Animals interact with their environment in a myriad of ways. One central component of this interaction is behavior. Critical for many behaviors are the neurobiological mechanisms for motivation, which depend on the neural reward pathway. If the outcome of a behavior is rewarding in some way, then the behavior will be reinforced by the reward pathway and subsequently will occur with heightened frequency or intensity or both. I characterized modifications in the reward pathway in lines of house mice selectively bred for high voluntary wheel running. I measured dopamine receptor densities in these high-runner (HR) mice and in non-selected control (C) lines in brain regions involved in reward and motor ability, characterized brain mass and volume, and juxtaposed competing rewards with wheel running to test incentive salience. I also assessed withdrawal symptoms in HR mice by comparing cardiovascular measures before, during, and following two weeks of wheel access. Finally, I administered an analog of erythropoietin (EPO) and measured hemoglobin (Hb) concentration, maximal aerobic capacity (<·>VO2max), and wheel running to test whether further increases in running in the HR phenotype may be limited by oxygen (O2) transport or <·>VO2max. Dopamine receptor densities did not differ between HR and C lines in the brain regions tested (caudate-putamen and prefrontal cortex). However, HR mice had higher brain masses (excluding cerebellum) when corrected for body mass, and larger midbrain volumes.

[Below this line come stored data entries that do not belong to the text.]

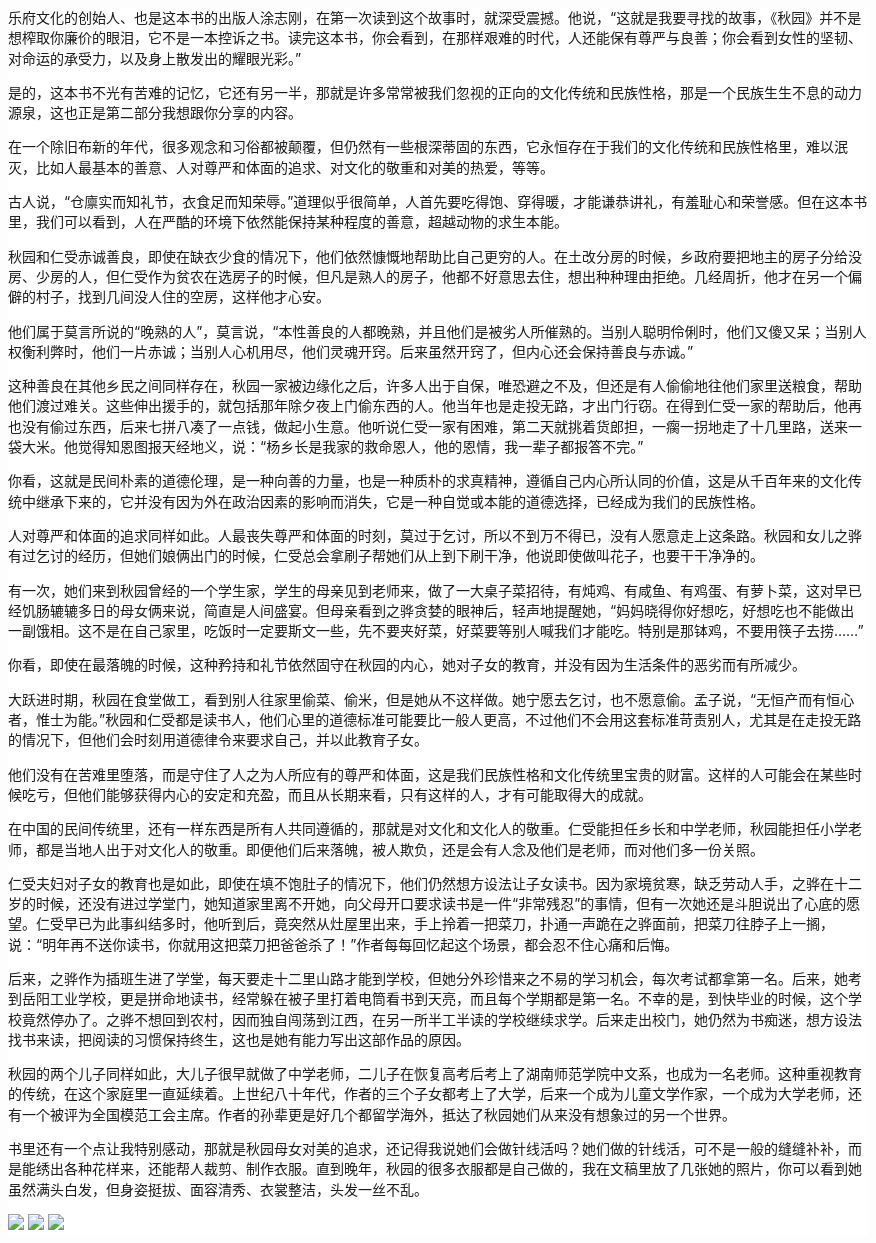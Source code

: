 乐府文化的创始人、也是这本书的出版人涂志刚，在第一次读到这个故事时，就深受震撼。他说，“这就是我要寻找的故事，《秋园》并不是想榨取你廉价的眼泪，它不是一本控诉之书。读完这本书，你会看到，在那样艰难的时代，人还能保有尊严与良善；你会看到女性的坚韧、对命运的承受力，以及身上散发出的耀眼光彩。”

是的，这本书不光有苦难的记忆，它还有另一半，那就是许多常常被我们忽视的正向的文化传统和民族性格，那是一个民族生生不息的动力源泉，这也正是第二部分我想跟你分享的内容。

在一个除旧布新的年代，很多观念和习俗都被颠覆，但仍然有一些根深蒂固的东西，它永恒存在于我们的文化传统和民族性格里，难以泯灭，比如人最基本的善意、人对尊严和体面的追求、对文化的敬重和对美的热爱，等等。

古人说，“仓廪实而知礼节，衣食足而知荣辱。”道理似乎很简单，人首先要吃得饱、穿得暖，才能谦恭讲礼，有羞耻心和荣誉感。但在这本书里，我们可以看到，人在严酷的环境下依然能保持某种程度的善意，超越动物的求生本能。

秋园和仁受赤诚善良，即使在缺衣少食的情况下，他们依然慷慨地帮助比自己更穷的人。在土改分房的时候，乡政府要把地主的房子分给没房、少房的人，但仁受作为贫农在选房子的时候，但凡是熟人的房子，他都不好意思去住，想出种种理由拒绝。几经周折，他才在另一个偏僻的村子，找到几间没人住的空房，这样他才心安。

他们属于莫言所说的“晚熟的人”，莫言说，“本性善良的人都晚熟，并且他们是被劣人所催熟的。当别人聪明伶俐时，他们又傻又呆；当别人权衡利弊时，他们一片赤诚；当别人心机用尽，他们灵魂开窍。后来虽然开窍了，但内心还会保持善良与赤诚。”

这种善良在其他乡民之间同样存在，秋园一家被边缘化之后，许多人出于自保，唯恐避之不及，但还是有人偷偷地往他们家里送粮食，帮助他们渡过难关。这些伸出援手的，就包括那年除夕夜上门偷东西的人。他当年也是走投无路，才出门行窃。在得到仁受一家的帮助后，他再也没有偷过东西，后来七拼八凑了一点钱，做起小生意。他听说仁受一家有困难，第二天就挑着货郎担，一瘸一拐地走了十几里路，送来一袋大米。他觉得知恩图报天经地义，说：“杨乡长是我家的救命恩人，他的恩情，我一辈子都报答不完。”

你看，这就是民间朴素的道德伦理，是一种向善的力量，也是一种质朴的求真精神，遵循自己内心所认同的价值，这是从千百年来的文化传统中继承下来的，它并没有因为外在政治因素的影响而消失，它是一种自觉或本能的道德选择，已经成为我们的民族性格。

人对尊严和体面的追求同样如此。人最丧失尊严和体面的时刻，莫过于乞讨，所以不到万不得已，没有人愿意走上这条路。秋园和女儿之骅有过乞讨的经历，但她们娘俩出门的时候，仁受总会拿刷子帮她们从上到下刷干净，他说即使做叫花子，也要干干净净的。

有一次，她们来到秋园曾经的一个学生家，学生的母亲见到老师来，做了一大桌子菜招待，有炖鸡、有咸鱼、有鸡蛋、有萝卜菜，这对早已经饥肠辘辘多日的母女俩来说，简直是人间盛宴。但母亲看到之骅贪婪的眼神后，轻声地提醒她，“妈妈晓得你好想吃，好想吃也不能做出一副饿相。这不是在自己家里，吃饭时一定要斯文一些，先不要夹好菜，好菜要等别人喊我们才能吃。特别是那钵鸡，不要用筷子去捞……”

你看，即使在最落魄的时候，这种矜持和礼节依然固守在秋园的内心，她对子女的教育，并没有因为生活条件的恶劣而有所减少。

大跃进时期，秋园在食堂做工，看到别人往家里偷菜、偷米，但是她从不这样做。她宁愿去乞讨，也不愿意偷。孟子说，“无恒产而有恒心者，惟士为能。”秋园和仁受都是读书人，他们心里的道德标准可能要比一般人更高，不过他们不会用这套标准苛责别人，尤其是在走投无路的情况下，但他们会时刻用道德律令来要求自己，并以此教育子女。

他们没有在苦难里堕落，而是守住了人之为人所应有的尊严和体面，这是我们民族性格和文化传统里宝贵的财富。这样的人可能会在某些时候吃亏，但他们能够获得内心的安定和充盈，而且从长期来看，只有这样的人，才有可能取得大的成就。

在中国的民间传统里，还有一样东西是所有人共同遵循的，那就是对文化和文化人的敬重。仁受能担任乡长和中学老师，秋园能担任小学老师，都是当地人出于对文化人的敬重。即便他们后来落魄，被人欺负，还是会有人念及他们是老师，而对他们多一份关照。

仁受夫妇对子女的教育也是如此，即使在填不饱肚子的情况下，他们仍然想方设法让子女读书。因为家境贫寒，缺乏劳动人手，之骅在十二岁的时候，还没有进过学堂门，她知道家里离不开她，向父母开口要求读书是一件“非常残忍”的事情，但有一次她还是斗胆说出了心底的愿望。仁受早已为此事纠结多时，他听到后，竟突然从灶屋里出来，手上拎着一把菜刀，扑通一声跪在之骅面前，把菜刀往脖子上一搁，说：“明年再不送你读书，你就用这把菜刀把爸爸杀了！”作者每每回忆起这个场景，都会忍不住心痛和后悔。

后来，之骅作为插班生进了学堂，每天要走十二里山路才能到学校，但她分外珍惜来之不易的学习机会，每次考试都拿第一名。后来，她考到岳阳工业学校，更是拼命地读书，经常躲在被子里打着电筒看书到天亮，而且每个学期都是第一名。不幸的是，到快毕业的时候，这个学校竟然停办了。之骅不想回到农村，因而独自闯荡到江西，在另一所半工半读的学校继续求学。后来走出校门，她仍然为书痴迷，想方设法找书来读，把阅读的习惯保持终生，这也是她有能力写出这部作品的原因。

秋园的两个儿子同样如此，大儿子很早就做了中学老师，二儿子在恢复高考后考上了湖南师范学院中文系，也成为一名老师。这种重视教育的传统，在这个家庭里一直延续着。上世纪八十年代，作者的三个子女都考上了大学，后来一个成为儿童文学作家，一个成为大学老师，还有一个被评为全国模范工会主席。作者的孙辈更是好几个都留学海外，抵达了秋园她们从来没有想象过的另一个世界。

书里还有一个点让我特别感动，那就是秋园母女对美的追求，还记得我说她们会做针线活吗？她们做的针线活，可不是一般的缝缝补补，而是能绣出各种花样来，还能帮人裁剪、制作衣服。直到晚年，秋园的很多衣服都是自己做的，我在文稿里放了几张她的照片，你可以看到她虽然满头白发，但身姿挺拔、面容清秀、衣裳整洁，头发一丝不乱。

<img  src="https://piccdn3.umiwi.com/img/202105/25/202105251454465263291049.jpg" width="640"/>

<img  src="https://piccdn3.umiwi.com/img/202105/25/202105251455077100198228.jpg" width="3841"/>

<img  src="https://piccdn3.umiwi.com/img/202105/25/202105251517088408417992.jpg" width="3652"/>
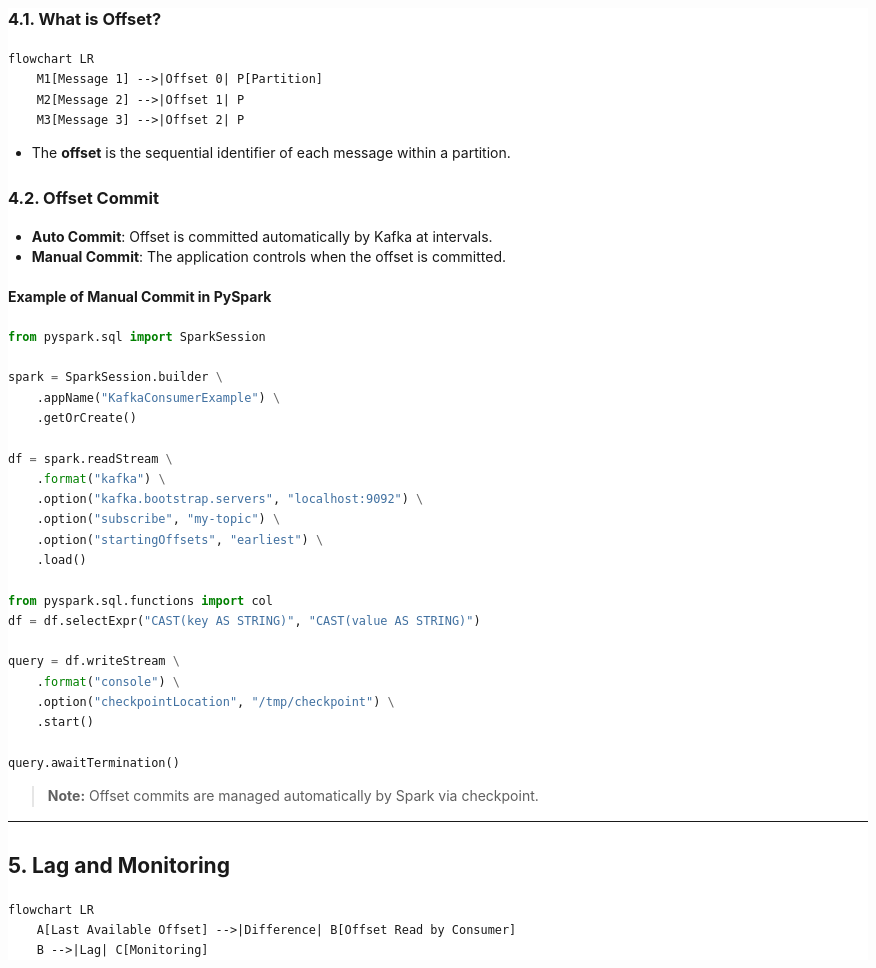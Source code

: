 ### 4.1. What is Offset?

```mermaid
flowchart LR
    M1[Message 1] -->|Offset 0| P[Partition]
    M2[Message 2] -->|Offset 1| P
    M3[Message 3] -->|Offset 2| P
```

- The **offset** is the sequential identifier of each message within a partition.

### 4.2. Offset Commit

- **Auto Commit**: Offset is committed automatically by Kafka at intervals.
- **Manual Commit**: The application controls when the offset is committed.

#### Example of Manual Commit in PySpark

```python
from pyspark.sql import SparkSession

spark = SparkSession.builder \
    .appName("KafkaConsumerExample") \
    .getOrCreate()

df = spark.readStream \
    .format("kafka") \
    .option("kafka.bootstrap.servers", "localhost:9092") \
    .option("subscribe", "my-topic") \
    .option("startingOffsets", "earliest") \
    .load()

from pyspark.sql.functions import col
df = df.selectExpr("CAST(key AS STRING)", "CAST(value AS STRING)")

query = df.writeStream \
    .format("console") \
    .option("checkpointLocation", "/tmp/checkpoint") \
    .start()

query.awaitTermination()
```

> **Note:** Offset commits are managed automatically by Spark via checkpoint.

---

## 5. Lag and Monitoring

```mermaid
flowchart LR
    A[Last Available Offset] -->|Difference| B[Offset Read by Consumer]
    B -->|Lag| C[Monitoring]
```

When HR mice were given simultaneous access to wheels and solutions of artificial sweeteners, they consumed less of the artificial sweeteners than C mice suggesting an altered incentive salience for the sweet-taste reward. Additionally, HR mice displayed a reduction in blood pressure during withdrawal from running. Following EPO administration, [Hb] and <·>VO2max were elevated, but not wheel running, suggesting that HR mice are not limited by O2 transport or <·>VO2max.

In conclusion, my research supports the hypothesis that the reward pathway is altered in HR mice. Also, my results provide evidence for both neurobiological and physiological changes that have evolved as components of the HR phenotype. Taken together, these findings offer new insight into the proximate control of behavior.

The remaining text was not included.